Stored data entries:
━━━━━━━━━━━━━━━━━━━━━━━━━━━━━━

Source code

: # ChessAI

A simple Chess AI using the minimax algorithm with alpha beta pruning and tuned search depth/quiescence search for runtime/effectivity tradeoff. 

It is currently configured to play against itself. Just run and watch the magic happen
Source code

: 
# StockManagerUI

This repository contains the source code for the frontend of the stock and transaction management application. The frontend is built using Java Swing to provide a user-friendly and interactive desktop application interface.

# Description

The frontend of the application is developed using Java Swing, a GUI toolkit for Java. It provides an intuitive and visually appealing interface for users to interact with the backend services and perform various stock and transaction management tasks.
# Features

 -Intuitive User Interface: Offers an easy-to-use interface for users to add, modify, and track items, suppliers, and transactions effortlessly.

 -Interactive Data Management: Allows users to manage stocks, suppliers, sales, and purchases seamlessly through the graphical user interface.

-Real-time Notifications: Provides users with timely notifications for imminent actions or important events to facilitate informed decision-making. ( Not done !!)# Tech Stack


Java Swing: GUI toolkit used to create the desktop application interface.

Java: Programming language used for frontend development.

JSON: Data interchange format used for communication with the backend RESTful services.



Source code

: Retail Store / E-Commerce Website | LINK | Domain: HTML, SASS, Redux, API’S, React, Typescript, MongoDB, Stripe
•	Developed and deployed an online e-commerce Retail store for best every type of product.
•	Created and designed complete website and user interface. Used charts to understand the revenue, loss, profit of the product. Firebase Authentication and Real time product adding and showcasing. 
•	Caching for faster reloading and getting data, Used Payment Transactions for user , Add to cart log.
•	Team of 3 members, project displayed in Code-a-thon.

━━━━━━━━━━━━━━━━━━━━━━━━━━━━━━

### What the exercise asks:
Which of the lines in the data contain the string "backend"? Return each one.

### Result of this exercise:
The frontend of the application is developed using Java Swing, a GUI toolkit for Java. It provides an intuitive and visually appealing interface for users to interact with the backend services and perform various stock and transaction management tasks.
JSON: Data interchange format used for communication with the backend RESTful services.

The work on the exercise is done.